TASK DIRECTIONS
Return the material unaltered, line by line.

↓

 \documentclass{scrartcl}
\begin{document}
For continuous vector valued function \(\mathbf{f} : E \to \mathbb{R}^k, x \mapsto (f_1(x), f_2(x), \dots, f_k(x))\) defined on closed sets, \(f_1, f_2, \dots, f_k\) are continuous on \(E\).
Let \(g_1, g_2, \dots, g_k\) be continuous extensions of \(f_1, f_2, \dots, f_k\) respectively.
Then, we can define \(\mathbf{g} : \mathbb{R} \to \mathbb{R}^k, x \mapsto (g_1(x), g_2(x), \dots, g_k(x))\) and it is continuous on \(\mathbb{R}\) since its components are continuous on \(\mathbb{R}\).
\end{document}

↑

OUTPUT FOR THIS EXERCISE
 \documentclass{scrartcl}
\begin{document}
For continuous vector valued function \(\mathbf{f} : E \to \mathbb{R}^k, x \mapsto (f_1(x), f_2(x), \dots, f_k(x))\) defined on closed sets, \(f_1, f_2, \dots, f_k\) are continuous on \(E\).
Let \(g_1, g_2, \dots, g_k\) be continuous extensions of \(f_1, f_2, \dots, f_k\) respectively.
Then, we can define \(\mathbf{g} : \mathbb{R} \to \mathbb{R}^k, x \mapsto (g_1(x), g_2(x), \dots, g_k(x))\) and it is continuous on \(\mathbb{R}\) since its components are continuous on \(\mathbb{R}\).
\end{document}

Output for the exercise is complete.